Magnis Osberic aveva perduto l’elmo con il cimiero a testa d’orso, e la pelle che gli fungeva da mantello era sbrindellata. La sua ascia era posata sopra la cassa, e dalla lama un filo rosso colava lentamente sul pavimento di pietra. Il suo volto aveva perso il colorito rubizzo, ed appariva contratto, sciupato. Gli occhi spalancati fissavano i guerrieri senza vederli… Simon intuì che l’uomo era in uno stato di choc.

«È finita!» Magnis riprese l’ascia, la fece passare sulla mano callosa. «Sono venuti dall’aria, come demoni alati! Nessuno può battersi con i demoni.» Poi rise sommessamente, con calore, come un uomo che prende tra le braccia la sua donna innamorata. «Ma esiste un modo per rispondere degnamente ai demoni. Forte Sulcar non diventerà il nido di quella genìa generata dall’inferno!»

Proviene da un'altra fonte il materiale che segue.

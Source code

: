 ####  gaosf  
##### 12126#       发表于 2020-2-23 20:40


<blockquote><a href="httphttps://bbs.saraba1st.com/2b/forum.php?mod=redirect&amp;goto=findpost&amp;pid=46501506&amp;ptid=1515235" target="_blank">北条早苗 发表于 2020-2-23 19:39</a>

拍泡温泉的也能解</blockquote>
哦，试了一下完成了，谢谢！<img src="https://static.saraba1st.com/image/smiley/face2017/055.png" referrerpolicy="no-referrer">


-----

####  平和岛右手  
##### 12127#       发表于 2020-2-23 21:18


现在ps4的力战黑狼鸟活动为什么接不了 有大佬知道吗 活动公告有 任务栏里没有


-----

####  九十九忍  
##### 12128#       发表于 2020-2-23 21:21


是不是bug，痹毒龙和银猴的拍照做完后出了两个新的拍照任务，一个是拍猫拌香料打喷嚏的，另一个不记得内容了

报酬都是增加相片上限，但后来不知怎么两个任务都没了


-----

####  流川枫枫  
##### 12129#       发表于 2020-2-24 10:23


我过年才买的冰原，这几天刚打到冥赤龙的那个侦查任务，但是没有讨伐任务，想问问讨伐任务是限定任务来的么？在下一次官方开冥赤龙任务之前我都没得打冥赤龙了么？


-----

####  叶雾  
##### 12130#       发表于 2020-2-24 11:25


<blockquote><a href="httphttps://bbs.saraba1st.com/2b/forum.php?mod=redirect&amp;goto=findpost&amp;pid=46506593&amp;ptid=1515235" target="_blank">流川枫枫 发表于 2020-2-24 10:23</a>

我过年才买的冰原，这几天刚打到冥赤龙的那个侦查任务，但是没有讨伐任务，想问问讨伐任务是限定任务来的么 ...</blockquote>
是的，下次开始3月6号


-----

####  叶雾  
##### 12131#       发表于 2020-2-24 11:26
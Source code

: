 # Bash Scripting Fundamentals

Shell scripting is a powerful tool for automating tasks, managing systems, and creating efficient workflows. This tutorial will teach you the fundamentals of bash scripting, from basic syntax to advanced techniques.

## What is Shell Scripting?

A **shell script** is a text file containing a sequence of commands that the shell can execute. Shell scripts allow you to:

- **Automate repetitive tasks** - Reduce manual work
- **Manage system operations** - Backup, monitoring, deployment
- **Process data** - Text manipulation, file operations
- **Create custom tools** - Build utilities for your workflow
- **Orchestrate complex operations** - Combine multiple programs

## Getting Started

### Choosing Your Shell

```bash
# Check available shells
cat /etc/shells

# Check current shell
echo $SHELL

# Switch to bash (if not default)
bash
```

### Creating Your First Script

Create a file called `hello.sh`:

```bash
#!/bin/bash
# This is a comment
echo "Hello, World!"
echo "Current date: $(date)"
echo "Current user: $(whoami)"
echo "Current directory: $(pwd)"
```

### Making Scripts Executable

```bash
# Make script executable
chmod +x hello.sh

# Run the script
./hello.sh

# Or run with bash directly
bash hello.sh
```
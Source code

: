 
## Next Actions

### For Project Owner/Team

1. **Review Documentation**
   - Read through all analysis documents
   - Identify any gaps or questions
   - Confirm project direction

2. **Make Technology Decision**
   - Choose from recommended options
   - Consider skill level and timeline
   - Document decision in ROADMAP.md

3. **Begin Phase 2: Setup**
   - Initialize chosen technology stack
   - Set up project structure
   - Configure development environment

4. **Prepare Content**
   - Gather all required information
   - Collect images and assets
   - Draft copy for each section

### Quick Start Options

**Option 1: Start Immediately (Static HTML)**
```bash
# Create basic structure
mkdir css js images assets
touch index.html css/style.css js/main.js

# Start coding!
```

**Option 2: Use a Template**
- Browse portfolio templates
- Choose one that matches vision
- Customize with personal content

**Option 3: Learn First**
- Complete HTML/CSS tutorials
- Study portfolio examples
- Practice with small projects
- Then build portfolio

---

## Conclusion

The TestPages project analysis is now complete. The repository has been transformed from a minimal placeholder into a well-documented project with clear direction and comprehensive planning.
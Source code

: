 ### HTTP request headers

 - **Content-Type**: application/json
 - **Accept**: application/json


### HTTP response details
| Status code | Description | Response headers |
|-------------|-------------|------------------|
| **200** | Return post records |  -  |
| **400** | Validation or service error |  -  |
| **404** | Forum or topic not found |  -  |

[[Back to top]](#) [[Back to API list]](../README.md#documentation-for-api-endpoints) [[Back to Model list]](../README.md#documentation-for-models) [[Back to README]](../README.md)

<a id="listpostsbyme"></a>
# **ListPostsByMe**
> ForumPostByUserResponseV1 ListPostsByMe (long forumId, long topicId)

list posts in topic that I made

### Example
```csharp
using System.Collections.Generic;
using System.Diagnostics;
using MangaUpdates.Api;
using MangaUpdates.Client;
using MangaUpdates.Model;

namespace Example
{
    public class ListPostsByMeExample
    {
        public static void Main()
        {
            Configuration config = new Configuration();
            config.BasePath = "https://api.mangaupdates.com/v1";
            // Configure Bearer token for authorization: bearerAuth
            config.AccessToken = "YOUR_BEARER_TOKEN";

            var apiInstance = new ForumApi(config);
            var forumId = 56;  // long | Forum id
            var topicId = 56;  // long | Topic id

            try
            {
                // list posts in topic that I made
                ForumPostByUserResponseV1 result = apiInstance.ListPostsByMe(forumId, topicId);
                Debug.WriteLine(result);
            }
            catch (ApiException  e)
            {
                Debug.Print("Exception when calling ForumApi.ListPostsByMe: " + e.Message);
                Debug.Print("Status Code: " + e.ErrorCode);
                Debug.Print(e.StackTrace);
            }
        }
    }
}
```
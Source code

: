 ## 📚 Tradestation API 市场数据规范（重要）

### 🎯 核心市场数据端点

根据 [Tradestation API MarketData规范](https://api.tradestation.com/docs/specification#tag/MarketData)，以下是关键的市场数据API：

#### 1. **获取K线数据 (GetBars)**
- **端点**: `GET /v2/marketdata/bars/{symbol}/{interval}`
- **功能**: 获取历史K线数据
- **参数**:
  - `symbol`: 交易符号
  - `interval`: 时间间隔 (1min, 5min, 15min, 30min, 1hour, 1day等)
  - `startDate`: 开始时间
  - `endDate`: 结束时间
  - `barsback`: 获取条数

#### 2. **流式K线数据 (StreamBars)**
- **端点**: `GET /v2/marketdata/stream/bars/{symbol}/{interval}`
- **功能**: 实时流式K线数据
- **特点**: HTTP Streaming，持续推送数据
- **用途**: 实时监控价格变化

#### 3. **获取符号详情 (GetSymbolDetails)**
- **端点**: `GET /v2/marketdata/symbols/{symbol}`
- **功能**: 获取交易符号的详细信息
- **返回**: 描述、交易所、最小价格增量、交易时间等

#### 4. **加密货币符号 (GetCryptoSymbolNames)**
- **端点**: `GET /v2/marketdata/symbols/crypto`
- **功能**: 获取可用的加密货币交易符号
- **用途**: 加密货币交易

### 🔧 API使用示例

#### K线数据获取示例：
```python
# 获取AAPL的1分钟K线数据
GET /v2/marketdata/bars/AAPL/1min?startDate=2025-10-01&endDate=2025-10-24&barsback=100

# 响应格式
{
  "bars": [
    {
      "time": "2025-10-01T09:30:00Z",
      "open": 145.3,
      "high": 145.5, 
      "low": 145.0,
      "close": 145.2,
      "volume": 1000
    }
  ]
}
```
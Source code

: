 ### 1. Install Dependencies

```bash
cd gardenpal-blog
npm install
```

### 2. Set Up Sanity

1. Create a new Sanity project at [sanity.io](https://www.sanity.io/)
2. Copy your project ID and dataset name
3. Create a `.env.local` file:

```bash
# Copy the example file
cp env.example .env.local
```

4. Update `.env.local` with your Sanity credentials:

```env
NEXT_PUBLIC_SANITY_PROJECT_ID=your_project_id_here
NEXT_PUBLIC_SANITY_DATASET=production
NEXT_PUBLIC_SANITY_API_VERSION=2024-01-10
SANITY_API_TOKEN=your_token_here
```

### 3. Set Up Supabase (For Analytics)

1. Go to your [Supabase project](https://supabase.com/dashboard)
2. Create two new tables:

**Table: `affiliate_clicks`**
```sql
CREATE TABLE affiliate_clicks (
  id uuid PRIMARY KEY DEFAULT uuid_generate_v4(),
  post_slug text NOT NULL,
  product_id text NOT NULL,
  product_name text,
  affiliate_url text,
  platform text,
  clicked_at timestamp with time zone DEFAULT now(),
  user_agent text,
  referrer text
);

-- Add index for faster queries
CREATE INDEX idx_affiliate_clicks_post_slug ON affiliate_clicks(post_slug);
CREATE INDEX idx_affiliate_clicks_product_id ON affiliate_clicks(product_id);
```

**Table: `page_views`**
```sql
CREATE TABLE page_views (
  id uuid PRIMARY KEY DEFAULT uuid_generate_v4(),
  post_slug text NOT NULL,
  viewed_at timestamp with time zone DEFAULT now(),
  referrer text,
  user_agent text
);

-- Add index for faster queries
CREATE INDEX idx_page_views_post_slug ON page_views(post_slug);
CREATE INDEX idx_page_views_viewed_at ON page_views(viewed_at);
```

La testa taurina si abbassò di nuovo, girò lentamente mentre gli occhi cercavano, tra i suoi seguaci, gli uomini di Estcarp. «Avete combattuto bene, voi del sangue delle streghe. Ma non v’impongo di finire come noi. Scateneremo l’energia che alimenta la città, e faremo saltare in aria il porto. Andatevene: forse potrete regolare i conti in un modo che gli stregoni volanti possano capire. Siatene certi: ne porteremo con noi più che potremo, e il giorno della resa dei conti si ritroveranno a ranghi ridotti! Andatevene, uomini delle streghe, e lasciate che noi di Forte Sulcar facciamo ciò che dobbiamo fare!»

Sospinti dai suoi occhi e dalla sua voce, come se Magnis li avesse afferrati uno ad uno e li avesse scagliati lontano da sé e dai suoi, gli uomini della Guardia si radunarono in gruppo. Koris era ancora con loro: il cimiero a forma di falco aveva perduto un’ala. E la strega, serena in volto, muoveva tuttavia le labbra mentre attraversava la stanza. Altri venti uomini… e Simon.

Le Guardie scattarono sull’attenti, levando le armi insanguinate per salutare coloro che restavano. Magnis grugnì.

«Bello, bello, uomini delle streghe. Ma non è il momento delle parate. Uscite!»

Uscirono dalla porticina che veniva loro indicata; Koris passò per ultimo, per chiuderla e sbarrarla. Si avviarono a corsa per la galleria. Fortunatamente, c’erano globi luminosi fissati al soffitto, e il pavimento era levigato, e potevano procedere velocemente.

Il rumore del mare divenne più forte: uscirono in una grotta dov’erano ormeggiate alcune barche.

«Giù!» Simon venne spinto a bordo insieme ad altri, e la mano di Koris lo colpì tra le scapole, facendolo cadere bocconi. Altri uomini balzarono intorno a lui, addosso a lui, inchiodandolo sul fondo oscillante dell’imbarcazione. Vi fu il tonfo di un’altra porta che si chiudeva… oppure era un boccaporto, sopra le loro teste? La luce era scomparsa, ed anche l’aria. Simon restò disteso, immobile, senza sapere che cosa sarebbe accaduto.